Jika ruang demokrasi yang begitu luas memberi kebebasan untuk berekspresi dan beraspirasi, telah menumbuhkan sikap egois, individualis, apatis, serta sikap mementingkan kelompok atau golongan. Sikap-sikap tersebut adalah pembunuh kebenaran makna demokrasi, yang tegas menyatakan bahwa kekuasaan sepenuhnya berada di tangan rakyat, dan rakyatlah yang memegang kendali dalam sistem pemerintahan, yang kedudukannya berbentuk amanat.

Sikap-sikap yang jelas bertentangan dengan hakekat Bhinneka Tunggal Ika, hanya akan membawa demokrasi Indonesia ke jurang kebablasan, dimana kedemokrasiannya bukan lagi media atau alat untuk menegakkan nilai-nilai nasionalisme yang menjadi subjek dari satu niat dan tujuan (visi dan misi) yang utuh, tetapi menjadi ajang perseteruan dan menjadi kendaraan untuk memperebutkan kursi kehormatan yang disebut kekuasaan.

Dan Pancasila yang menjadi ruh bangsa Indonesia, yang seharusnya menjadi tolak ukur bagi pola pikir dan tindakan bangsa Indonesia untuk merealisasikan tujuan bersama dalam wadah demokrasi, hanya menjadi objek yang mandul dalam kedemokrasiannya.

Dalam hal ini, yang dibutuhkan bangsa Indonesia adalah kesadaran dari setiap individunya untuk bisa mengevaluasi dan merevisi diri, serta berevolusi untuk sebuah perubahan besar di dalam diri individunya atau revolusi diri, yang disebut pembinaan moral atau akhlak. Karena moral atau akhlak, merupakan kerangka utama dalam demokrasi Indonesia atau Demokrasi Pancasila yang disistematikakan oleh Bhinneka Tunggal Ika untuk menerapkan kejujuran dan keadilan dalam kebersamaan, demi menata dan membangun peradaban bangsa Indonesia dalam demokrasi yang berjiwa amanat: amanat dari amanat, amanat oleh amanat, amanat untuk amanat, tanpa harus dikotori oleh kebohongan. Sebab kebohongan adalah bentuk pengkhianatan yang tumbuh dari kemiskinan moral atau akhlak, yang menjadi titik awal dari kebobrokan atau kehancuran.

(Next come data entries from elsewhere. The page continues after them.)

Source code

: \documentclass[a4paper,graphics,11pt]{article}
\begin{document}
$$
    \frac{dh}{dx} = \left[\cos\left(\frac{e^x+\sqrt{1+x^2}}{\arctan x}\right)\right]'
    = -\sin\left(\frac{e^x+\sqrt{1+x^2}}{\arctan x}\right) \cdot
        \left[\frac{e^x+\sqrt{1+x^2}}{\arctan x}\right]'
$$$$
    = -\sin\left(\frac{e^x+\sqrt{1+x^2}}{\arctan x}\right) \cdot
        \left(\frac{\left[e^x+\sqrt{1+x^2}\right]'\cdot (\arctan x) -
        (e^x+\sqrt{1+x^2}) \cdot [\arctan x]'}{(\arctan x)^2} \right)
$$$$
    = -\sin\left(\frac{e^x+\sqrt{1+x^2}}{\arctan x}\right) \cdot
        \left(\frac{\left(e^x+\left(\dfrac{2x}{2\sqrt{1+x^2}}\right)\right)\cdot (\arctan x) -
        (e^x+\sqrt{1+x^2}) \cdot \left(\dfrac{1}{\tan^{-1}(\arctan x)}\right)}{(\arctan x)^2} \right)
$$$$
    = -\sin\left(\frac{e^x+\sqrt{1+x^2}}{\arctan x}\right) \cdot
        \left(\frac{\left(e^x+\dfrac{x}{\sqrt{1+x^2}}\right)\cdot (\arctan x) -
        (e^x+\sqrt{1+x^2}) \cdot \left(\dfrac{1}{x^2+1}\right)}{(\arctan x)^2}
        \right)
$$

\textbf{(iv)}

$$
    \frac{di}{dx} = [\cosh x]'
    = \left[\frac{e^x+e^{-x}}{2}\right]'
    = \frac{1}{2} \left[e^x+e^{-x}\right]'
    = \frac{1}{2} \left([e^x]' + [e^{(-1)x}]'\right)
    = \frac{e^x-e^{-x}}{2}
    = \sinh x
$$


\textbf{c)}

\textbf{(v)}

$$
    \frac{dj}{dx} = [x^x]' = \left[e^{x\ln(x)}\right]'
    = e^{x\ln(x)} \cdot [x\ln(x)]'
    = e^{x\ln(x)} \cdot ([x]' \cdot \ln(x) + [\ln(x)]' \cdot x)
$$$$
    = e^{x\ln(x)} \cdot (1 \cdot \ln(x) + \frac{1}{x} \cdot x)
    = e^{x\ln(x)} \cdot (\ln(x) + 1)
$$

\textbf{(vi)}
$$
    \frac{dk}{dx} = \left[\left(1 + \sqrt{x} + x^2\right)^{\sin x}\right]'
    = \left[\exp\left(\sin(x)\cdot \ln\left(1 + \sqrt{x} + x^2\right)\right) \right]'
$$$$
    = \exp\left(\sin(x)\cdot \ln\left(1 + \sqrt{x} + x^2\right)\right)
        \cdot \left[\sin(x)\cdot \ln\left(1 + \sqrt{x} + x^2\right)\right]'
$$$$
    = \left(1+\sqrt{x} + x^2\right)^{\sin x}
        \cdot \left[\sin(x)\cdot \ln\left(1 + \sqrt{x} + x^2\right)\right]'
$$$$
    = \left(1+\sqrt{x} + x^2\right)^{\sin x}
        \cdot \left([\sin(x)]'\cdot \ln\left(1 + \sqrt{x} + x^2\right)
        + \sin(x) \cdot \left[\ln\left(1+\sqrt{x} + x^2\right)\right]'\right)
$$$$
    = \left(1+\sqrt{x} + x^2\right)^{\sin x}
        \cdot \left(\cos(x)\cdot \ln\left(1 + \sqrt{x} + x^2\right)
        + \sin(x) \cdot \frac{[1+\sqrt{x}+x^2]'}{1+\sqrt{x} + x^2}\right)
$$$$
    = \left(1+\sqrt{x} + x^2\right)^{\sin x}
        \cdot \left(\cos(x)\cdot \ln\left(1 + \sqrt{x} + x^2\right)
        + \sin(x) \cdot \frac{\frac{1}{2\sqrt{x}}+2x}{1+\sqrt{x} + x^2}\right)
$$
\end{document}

BACA JUGA :  DHD 45 Sebut Pancasila Harus Jadi Kekuatan Membangun Sumut

Sekarang Negara Kesatuan Indonesia ini sudah dilanda krisis multidimensi semenjak pertengahan 1997 sampai sekarang, karena kurangnya akhlak dan moral, kemudian ilmu yang tidak dibarengi dengan iman dan takwa serta kurangnya kesadaran dalam mengaktualisasikan hukum-hukum yang telah dibuat pemerintah dan yang tidak di indahkan sama sekali.

Kemudian juga kurangnya kesadaran untuk bekerjasama dan tolong menolong antara sesama, kurang menghargai satu sama lain sehingga mengakibatkan konflik yang berkepanjangan, pertikaian antara kelompok yang satu dengan kelompok yang lain, selanjutnya yang paling terpenting adalah kurang memahami makna dari Kebhinekaan itu sendiri. Maka disinilah peranan Bhinneka Tunggal Ika dalam mewujudkan Nasionalisme, walau berbeda-beda tetapi satu jua.

Penutup

Dari tulisan diatas, kita bisa mengambil satu kesimpulan bahwa sebenarnya untuk mewujudkan nasionalisme harus dibarengi dengan persatuan dan kesatuan ummat, agar bangsa ini kokoh, kuat, tidak goyah, inilah manifestasi demokrasi Pancasila. Sebagaimana semboyannya adalah “ Bersatu Kita Teguh, Bercerai Kita Runtuh”.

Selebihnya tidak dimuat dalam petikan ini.